[Intel GPU] Support SDPA backend selection and priority setting on XPU #159464

LuFinch · 2025-07-30T08:50:07Z

Currentlly SPDA XPU use own priority_order instead of the one from global context. Hence it does not support with sdpa_kernel(order, set_priority=True) with set_priority=True.

This PR enables this feature. To make default priority_order from global context works for XPU, I also move MATH backend to lowest priority, otherwise cudnn attention and overrideable attention will never be selected.

cc @jgong5 @mingfeima @XiaobingSuper @sanchitintel @ashokei @jingxu10 @jerryzh168

pytorch-bot · 2025-07-30T08:50:20Z

🔗 Helpful Links

🧪 See artifacts and rendered test results at hud.pytorch.org/pr/159464

📄 Preview Python docs built from this PR
📄 Preview C++ docs built from this PR
❓ Need help or want to give feedback on the CI? Visit the bot commands wiki or our office hours

Note: Links to docs will display an error until the docs builds have been completed.

✅ No Failures

As of commit 3d6a1cd with merge base b602ea9 ():
💚 Looks good so far! There are no failures yet. 💚

This comment was automatically generated by Dr.

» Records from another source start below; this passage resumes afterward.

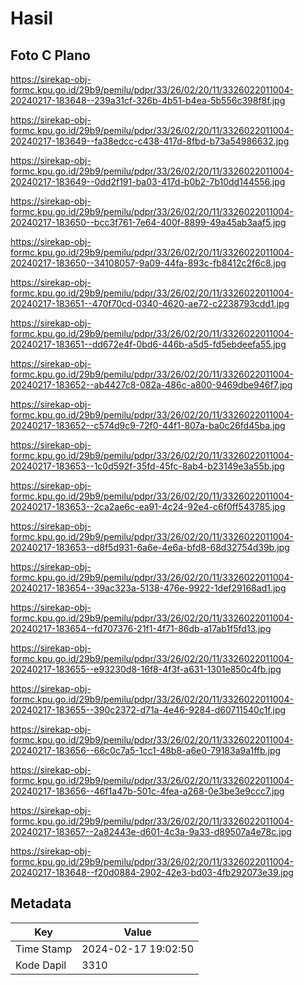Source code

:# Hasil

## Foto C Plano

https://sirekap-obj-formc.kpu.go.id/29b9/pemilu/pdpr/33/26/02/20/11/3326022011004-20240217-183648--239a31cf-326b-4b51-b4ea-5b556c398f8f.jpg

https://sirekap-obj-formc.kpu.go.id/29b9/pemilu/pdpr/33/26/02/20/11/3326022011004-20240217-183649--fa38edcc-c438-417d-8fbd-b73a54986632.jpg

https://sirekap-obj-formc.kpu.go.id/29b9/pemilu/pdpr/33/26/02/20/11/3326022011004-20240217-183649--0dd2f191-ba03-417d-b0b2-7b10dd144556.jpg

https://sirekap-obj-formc.kpu.go.id/29b9/pemilu/pdpr/33/26/02/20/11/3326022011004-20240217-183650--bcc3f761-7e64-400f-8899-49a45ab3aaf5.jpg

https://sirekap-obj-formc.kpu.go.id/29b9/pemilu/pdpr/33/26/02/20/11/3326022011004-20240217-183650--34108057-9a09-44fa-893c-fb8412c2f6c8.jpg

https://sirekap-obj-formc.kpu.go.id/29b9/pemilu/pdpr/33/26/02/20/11/3326022011004-20240217-183651--470f70cd-0340-4620-ae72-c2238793cdd1.jpg

https://sirekap-obj-formc.kpu.go.id/29b9/pemilu/pdpr/33/26/02/20/11/3326022011004-20240217-183651--dd672e4f-0bd6-446b-a5d5-fd5ebdeefa55.jpg

https://sirekap-obj-formc.kpu.go.id/29b9/pemilu/pdpr/33/26/02/20/11/3326022011004-20240217-183652--ab4427c8-082a-486c-a800-9469dbe946f7.jpg

https://sirekap-obj-formc.kpu.go.id/29b9/pemilu/pdpr/33/26/02/20/11/3326022011004-20240217-183652--c574d9c9-72f0-44f1-807a-ba0c26fd45ba.jpg

https://sirekap-obj-formc.kpu.go.id/29b9/pemilu/pdpr/33/26/02/20/11/3326022011004-20240217-183653--1c0d592f-35fd-45fc-8ab4-b23149e3a55b.jpg

https://sirekap-obj-formc.kpu.go.id/29b9/pemilu/pdpr/33/26/02/20/11/3326022011004-20240217-183653--2ca2ae6c-ea91-4c24-92e4-c6f0ff543785.jpg

https://sirekap-obj-formc.kpu.go.id/29b9/pemilu/pdpr/33/26/02/20/11/3326022011004-20240217-183653--d8f5d931-6a6e-4e6a-bfd8-68d32754d39b.jpg

https://sirekap-obj-formc.kpu.go.id/29b9/pemilu/pdpr/33/26/02/20/11/3326022011004-20240217-183654--39ac323a-5138-476e-9922-1def29168ad1.jpg

https://sirekap-obj-formc.kpu.go.id/29b9/pemilu/pdpr/33/26/02/20/11/3326022011004-20240217-183654--fd707376-21f1-4f71-86db-a17ab1f5fd13.jpg

https://sirekap-obj-formc.kpu.go.id/29b9/pemilu/pdpr/33/26/02/20/11/3326022011004-20240217-183655--e93230d8-16f8-4f3f-a631-1301e850c4fb.jpg

https://sirekap-obj-formc.kpu.go.id/29b9/pemilu/pdpr/33/26/02/20/11/3326022011004-20240217-183655--390c2372-d71a-4e46-9284-d60711540c1f.jpg

https://sirekap-obj-formc.kpu.go.id/29b9/pemilu/pdpr/33/26/02/20/11/3326022011004-20240217-183656--66c0c7a5-1cc1-48b8-a6e0-79183a9a1ffb.jpg

https://sirekap-obj-formc.kpu.go.id/29b9/pemilu/pdpr/33/26/02/20/11/3326022011004-20240217-183656--46f1a47b-501c-4fea-a268-0e3be3e9ccc7.jpg

https://sirekap-obj-formc.kpu.go.id/29b9/pemilu/pdpr/33/26/02/20/11/3326022011004-20240217-183657--2a82443e-d601-4c3a-9a33-d89507a4e78c.jpg

https://sirekap-obj-formc.kpu.go.id/29b9/pemilu/pdpr/33/26/02/20/11/3326022011004-20240217-183648--f20d0884-2902-42e3-bd03-4fb292073e39.jpg


## Metadata

| Key        | Value               |
| ---------- | ------------------- |
| Time Stamp | 2024-02-17 19:02:50 |
| Kode Dapil | 3310                |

CI and updates every 15 minutes.

LuFinch · 2025-07-30T08:51:00Z

@chunhuanMeng @guangyey Could you help take a look?

guangyey

I am wondering if we support with sdpa_kernel(order, set_priority=True): with set_priority=True

guangyey · 2025-07-30T14:05:39Z

aten/src/ATen/native/mkldnn/xpu/Attention.cpp

      sdp::SDPBackend::flash_attention,
+      sdp::SDPBackend::math,


I guess we currently don't support set_priority=True since our priority_order is a constant value.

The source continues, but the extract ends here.